(Problem description) Return an exact copy of the data, starting at its first line and ending at the line that contains "initial design (figma?)", minus any pictures.

(Saved entries)
────────────────────────────────────────
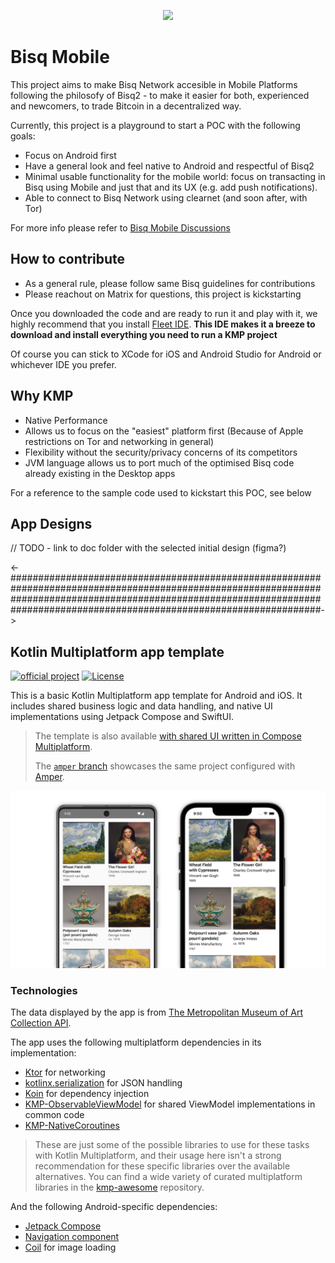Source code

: <p align="center">
  <img src="https://bisq.network/images/bisq-logo.svg"/>
</p>

# Bisq Mobile

This project aims to make Bisq Network accesible in Mobile Platforms following the philosofy of Bisq2 - to make it
easier for both, experienced and newcomers, to trade Bitcoin in a decentralized way.

Currently, this project is a playground to start a POC with the following goals:

- Focus on Android first
- Have a general look and feel native to Android and respectful of Bisq2
- Minimal usable functionality for the mobile world: focus on transacting in Bisq using Mobile and just that and its
  UX (e.g. add push notifications).
- Able to connect to Bisq Network using clearnet (and soon after, with Tor)

For more info please refer to [Bisq Mobile Discussions](https://github.com/bisq-network/bisq2/discussions/2665)

## How to contribute

- As a general rule, please follow same Bisq guidelines for contributions
- Please reachout on Matrix for questions, this project is kickstarting

Once you downloaded the code and are ready to run it and play with it, we highly recommend that you
install [Fleet IDE](https://www.jetbrains.com/fleet/).
**This IDE makes it a breeze to download and install everything you need to run a KMP project**

Of course you can stick to XCode for iOS and Android Studio for Android or whichever IDE you prefer.

## Why KMP

- Native Performance
- Allows us to focus on the "easiest" platform first (Because of Apple restrictions on Tor and networking in general)
- Flexibility without the security/privacy concerns of its competitors
- JVM language allows us to port much of the optimised Bisq code already existing in the Desktop apps

For a reference to the sample code used to kickstart this POC, see below

## App Designs

// TODO - link to doc folder with the selected initial design (figma?)

<-################################################################################################################################################################################################################################->

## Kotlin Multiplatform app template

[![official project](http://jb.gg/badges/official.svg)](https://confluence.jetbrains.com/display/ALL/JetBrains+on+GitHub)
[![License](https://img.shields.io/badge/License-Apache_2.0-blue.svg)](https://opensource.org/licenses/Apache-2.0)

This is a basic Kotlin Multiplatform app template for Android and iOS. It includes shared business logic and data
handling, and native UI implementations using Jetpack Compose and SwiftUI.

> The template is also
> available [with shared UI written in Compose Multiplatform](https://github.com/kotlin/KMP-App-Template).
>
> The [`amper` branch](https://github.com/Kotlin/KMP-App-Template-Native/tree/amper) showcases the same project
> configured with [Amper](https://github.com/JetBrains/amper).

![Screenshots of the app](images/screenshots.png)

### Technologies

The data displayed by the app is from [The Metropolitan Museum of Art Collection API](https://metmuseum.github.io/).

The app uses the following multiplatform dependencies in its implementation:

- [Ktor](https://ktor.io/) for networking
- [kotlinx.serialization](https://github.com/Kotlin/kotlinx.serialization) for JSON handling
- [Koin](https://github.com/InsertKoinIO/koin) for dependency injection
- [KMP-ObservableViewModel](https://github.com/rickclephas/KMP-ObservableViewModel) for shared ViewModel implementations
  in common code
- [KMP-NativeCoroutines](https://github.com/rickclephas/KMP-NativeCoroutines)

> These are just some of the possible libraries to use for these tasks with Kotlin Multiplatform, and their usage here
> isn't a strong recommendation for these specific libraries over the available alternatives. You can find a wide
> variety
> of curated multiplatform libraries in the [kmp-awesome](https://github.com/terrakok/kmp-awesome) repository.

And the following Android-specific dependencies:

- [Jetpack Compose](https://developer.android.com/jetpack/compose)
- [Navigation component](https://developer.android.com/jetpack/compose/navigation)
- [Coil](https://github.com/coil-kt/coil) for image loading
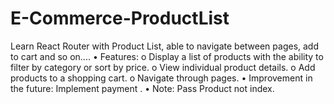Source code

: # E-Commerce-ProductList
Learn React Router with Product List, able to navigate between pages, add to cart and so on....
•	Features: 
o	Display a list of products with the ability to filter by category or sort by price.
o	View individual product details.
o	Add products to a shopping cart.
o Navigate through pages.
•	Improvement in the future: Implement payment .
•	Note: Pass Product not index. 
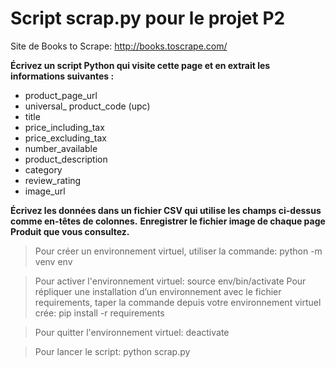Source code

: # Script scrap.py pour le projet P2

Site de Books to Scrape:
http://books.toscrape.com/

**Écrivez un script Python qui visite cette page et en extrait les informations suivantes :**

* product_page_url
* universal_ product_code (upc)
* title
* price_including_tax
* price_excluding_tax
* number_available
* product_description
* category
* review_rating
* image_url

**Écrivez les données dans un fichier CSV qui utilise les champs ci-dessus comme en-têtes de colonnes.**
**Enregistrer le fichier image de chaque page Produit que vous consultez.**

> Pour créer un environnement virtuel, utiliser la commande:
python -m venv env

> Pour activer l'environnement virtuel:
source env/bin/activate
> Pour répliquer une installation d’un environnement avec le fichier requirements, taper la commande depuis votre environnement virtuel crée:
pip install -r requirements

>Pour quitter l'environnement virtuel:
deactivate

> Pour lancer le script:
> python scrap.py
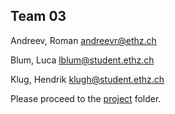 
## Team 03

Andreev, Roman <andreevr@ethz.ch>

Blum, Luca <lblum@student.ethz.ch>

Klug, Hendrik <klugh@student.ethz.ch>


Please proceed to the [project](./project1) folder.
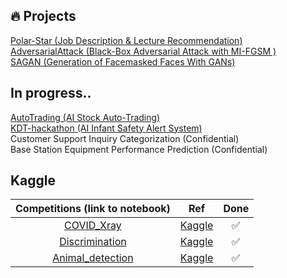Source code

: ## 🔥 Projects 

[ Polar-Star (Job Description & Lecture Recommendation)](https://github.com/KDT-AiVENGERS/PolarStar_Info) <br />
[ AdversarialAttack (Black-Box Adversarial Attack with MI-FGSM )](https://github.com/eno3940/AdversarialAttack) <br />
[ SAGAN (Generation of Facemasked Faces With GANs) ](https://github.com/eno3940/SAGAN) <br />

## In progress..
[ AutoTrading (AI Stock Auto-Trading)](https://github.com/AutoBuySell) <br />
[ KDT-hackathon (AI Infant Safety Alert System)](http://k-digitalhackathon.kr/)  <br />
 Customer Support Inquiry Categorization (Confidential)  <br />
 Base Station Equipment Performance Prediction (Confidential)  <br />

## Kaggle

|                Competitions (link to notebook)                 |                                                Ref                                                | Done |
| :------------------------------------------------------------: | :-----------------------------------------------------------------------------------------------: | :--: |
|          [COVID_Xray](./Kaggle/blob/main/COVID_Xray.ipynb)           |                       [Kaggle](https://www.kaggle.com/competitions/kdtai-1)                       |  ✅  |
|       [Discrimination](./Kaggle/blob/main/discrimination.ipynb)       |                       [Kaggle](https://www.kaggle.com/competitions/kdtai-2)                       |  ✅  |
|     [Animal_detection](./Kaggle/blob/main/AnimalDetection.ipynb)     |                       [Kaggle](https://www.kaggle.com/competitions/kdtai-3)                       |  ✅  |

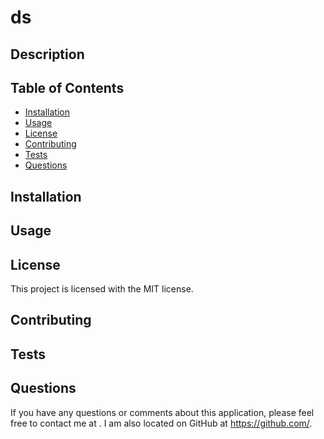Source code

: # ds

  ## Description
  

  ## Table of Contents
  - [Installation](#installation)
  - [Usage](#usage)
  - [License](#license)
  - [Contributing](#contributing)
  - [Tests](#tests)
  - [Questions](#questions)

  ## Installation
  

  ## Usage
  

  ## License
  This project is licensed with the MIT license.

  ## Contributing
  

  ## Tests
  

  ## Questions
  If you have any questions or comments about this application, please feel free to contact me at . I am also located on GitHub at https://github.com/.

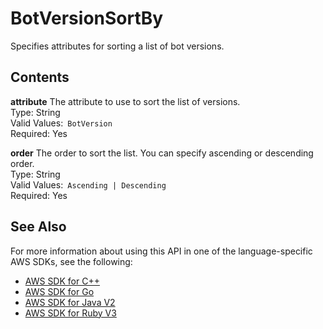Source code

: # BotVersionSortBy<a name="API_BotVersionSortBy"></a>

Specifies attributes for sorting a list of bot versions\.

## Contents<a name="API_BotVersionSortBy_Contents"></a>

 **attribute**   <a name="lexv2-Type-BotVersionSortBy-attribute"></a>
The attribute to use to sort the list of versions\.  
Type: String  
Valid Values:` BotVersion`   
Required: Yes

 **order**   <a name="lexv2-Type-BotVersionSortBy-order"></a>
The order to sort the list\. You can specify ascending or descending order\.  
Type: String  
Valid Values:` Ascending | Descending`   
Required: Yes

## See Also<a name="API_BotVersionSortBy_SeeAlso"></a>

For more information about using this API in one of the language\-specific AWS SDKs, see the following:
+  [AWS SDK for C\+\+](https://docs.aws.amazon.com/goto/SdkForCpp/models.lex.v2-2020-08-07/BotVersionSortBy) 
+  [AWS SDK for Go](https://docs.aws.amazon.com/goto/SdkForGoV1/models.lex.v2-2020-08-07/BotVersionSortBy) 
+  [AWS SDK for Java V2](https://docs.aws.amazon.com/goto/SdkForJavaV2/models.lex.v2-2020-08-07/BotVersionSortBy) 
+  [AWS SDK for Ruby V3](https://docs.aws.amazon.com/goto/SdkForRubyV3/models.lex.v2-2020-08-07/BotVersionSortBy) 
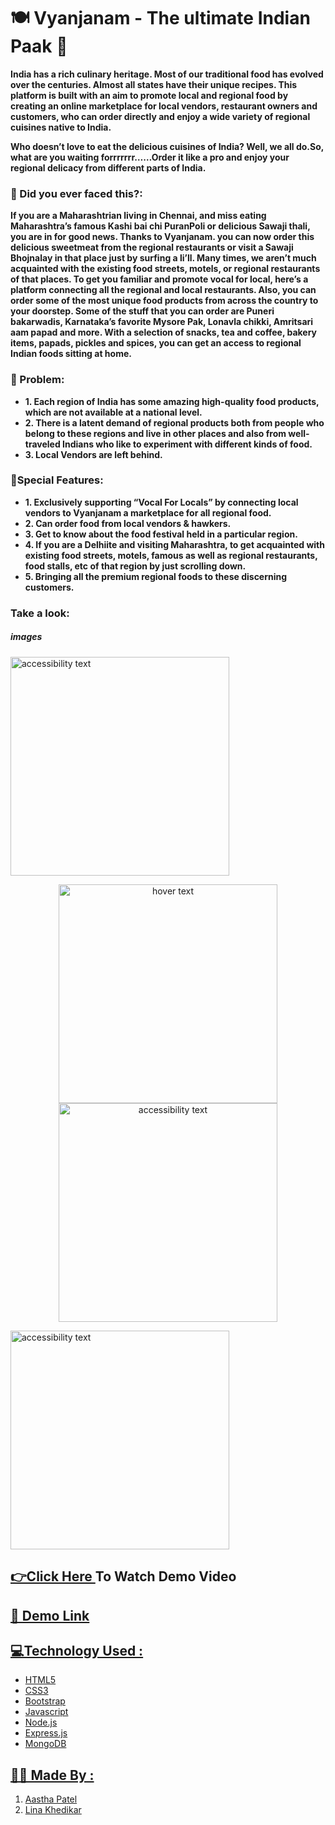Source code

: #  🍽 Vyanjanam - The ultimate Indian Paak 🍱
**India has a rich culinary heritage. Most of our traditional food has evolved over the centuries. Almost all states have their unique recipes.
This platform is built with an aim to promote local and regional food by creating an online marketplace for local vendors, restaurant owners and customers, who can order directly and enjoy a wide variety of regional cuisines native to India.**

**Who doesn’t love to eat the delicious cuisines of India? Well, we all do.So, what are you waiting forrrrrrr……Order it like a pro and enjoy your regional delicacy from different parts of India.**

<h3 align="left">🧾 Did you ever faced this?:</h3>

**If you are a Maharashtrian living in Chennai, and miss eating Maharashtra’s famous Kashi bai chi PuranPoli or delicious Sawaji thali, you are in for good news. Thanks to Vyanjanam. you can now order this delicious sweetmeat from the regional restaurants or visit a Sawaji Bhojnalay in that place just by surfing a li’ll.
Many times, we aren’t much acquainted with the existing food streets, motels, or regional restaurants of that places. To get you familiar and promote vocal for local, here’s a platform connecting all the regional and local restaurants. Also, you can order some of the most unique food products from across the country to your doorstep. Some of the stuff that you can order are Puneri bakarwadis, Karnataka’s favorite Mysore Pak, Lonavla chikki, Amritsari aam papad and more. With a selection of snacks, tea and coffee, bakery items, papads, pickles and spices, you can get an access to regional Indian foods sitting at home.**


<h3 align="left">🧾 Problem:</h3>

- **1. Each region of India has some amazing high-quality food products, which are not available at a national level.**
- **2. There is a latent demand of regional products both from people who belong to these regions and live in other places and also from well-traveled Indians who like      to experiment with different kinds of food.**
- **3. Local Vendors are left behind.**

<h3 align="left">🧾Special Features:</h3>

- **1. Exclusively supporting “Vocal For Locals” by connecting local vendors to Vyanjanam a marketplace for all regional food.**
- **2. Can order food from local vendors & hawkers.**
- **3. Get to know about the food festival held in a particular region.**
- **4. If you are a Delhiite and visiting Maharashtra, to get acquainted with existing food streets, motels, famous as well as regional restaurants, food stalls, etc of that region by just scrolling down.**
- **5. Bringing all the premium regional foods to these discerning customers.**

<h3 align="left"> Take a look:</h3>
<h5>images</h5>

<img src="![website 1](https://user-images.githubusercontent.com/64533667/175811718-853268aa-1942-4f11-99c5-d3bbd5ff99c3.JPG)
" width="350" alt="accessibility text">
</p>

<p align="center">
  <img src="![website 5](https://user-images.githubusercontent.com/64533667/175811686-01cb0348-0c37-4796-b916-d9566c873b4e.JPG)
" width="350" title="hover text">
  <img src="your_relative_path_here_number_2_large_name" width="350" alt="accessibility text">
</p>
<img src="your_relative_path_here_number_2_large_name" width="350" alt="accessibility text">
</p>


## <a href="https://www.youtube.com/watch?v=ahDOmW2qZjs&t=784s"> 👉Click Here </a> To Watch Demo Video
## <a href="https://www.youtube.com/watch?v=ahDOmW2qZjs&t=784s">🔗 Demo Link
## 💻Technology Used :
* HTML5
* CSS3
* Bootstrap
* Javascript
* Node.js
* Express.js
* MongoDB

## 👩‍💻 Made By :
  1. [Aastha Patel](https://github.com/patelaastha)
  2. [Lina Khedikar](https://github.com/linakhedikar)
────────────────────────────────────────
(Answer to the problem)
Source code

: <p align="center">
  <img src="https://bisq.network/images/bisq-logo.svg"/>
</p>

# Bisq Mobile

This project aims to make Bisq Network accesible in Mobile Platforms following the philosofy of Bisq2 - to make it
easier for both, experienced and newcomers, to trade Bitcoin in a decentralized way.

Currently, this project is a playground to start a POC with the following goals:

- Focus on Android first
- Have a general look and feel native to Android and respectful of Bisq2
- Minimal usable functionality for the mobile world: focus on transacting in Bisq using Mobile and just that and its
  UX (e.g. add push notifications).
- Able to connect to Bisq Network using clearnet (and soon after, with Tor)

For more info please refer to [Bisq Mobile Discussions](https://github.com/bisq-network/bisq2/discussions/2665)

## How to contribute

- As a general rule, please follow same Bisq guidelines for contributions
- Please reachout on Matrix for questions, this project is kickstarting

Once you downloaded the code and are ready to run it and play with it, we highly recommend that you
install [Fleet IDE](https://www.jetbrains.com/fleet/).
**This IDE makes it a breeze to download and install everything you need to run a KMP project**

Of course you can stick to XCode for iOS and Android Studio for Android or whichever IDE you prefer.

## Why KMP

- Native Performance
- Allows us to focus on the "easiest" platform first (Because of Apple restrictions on Tor and networking in general)
- Flexibility without the security/privacy concerns of its competitors
- JVM language allows us to port much of the optimised Bisq code already existing in the Desktop apps

For a reference to the sample code used to kickstart this POC, see below

## App Designs

// TODO - link to doc folder with the selected initial design (figma?)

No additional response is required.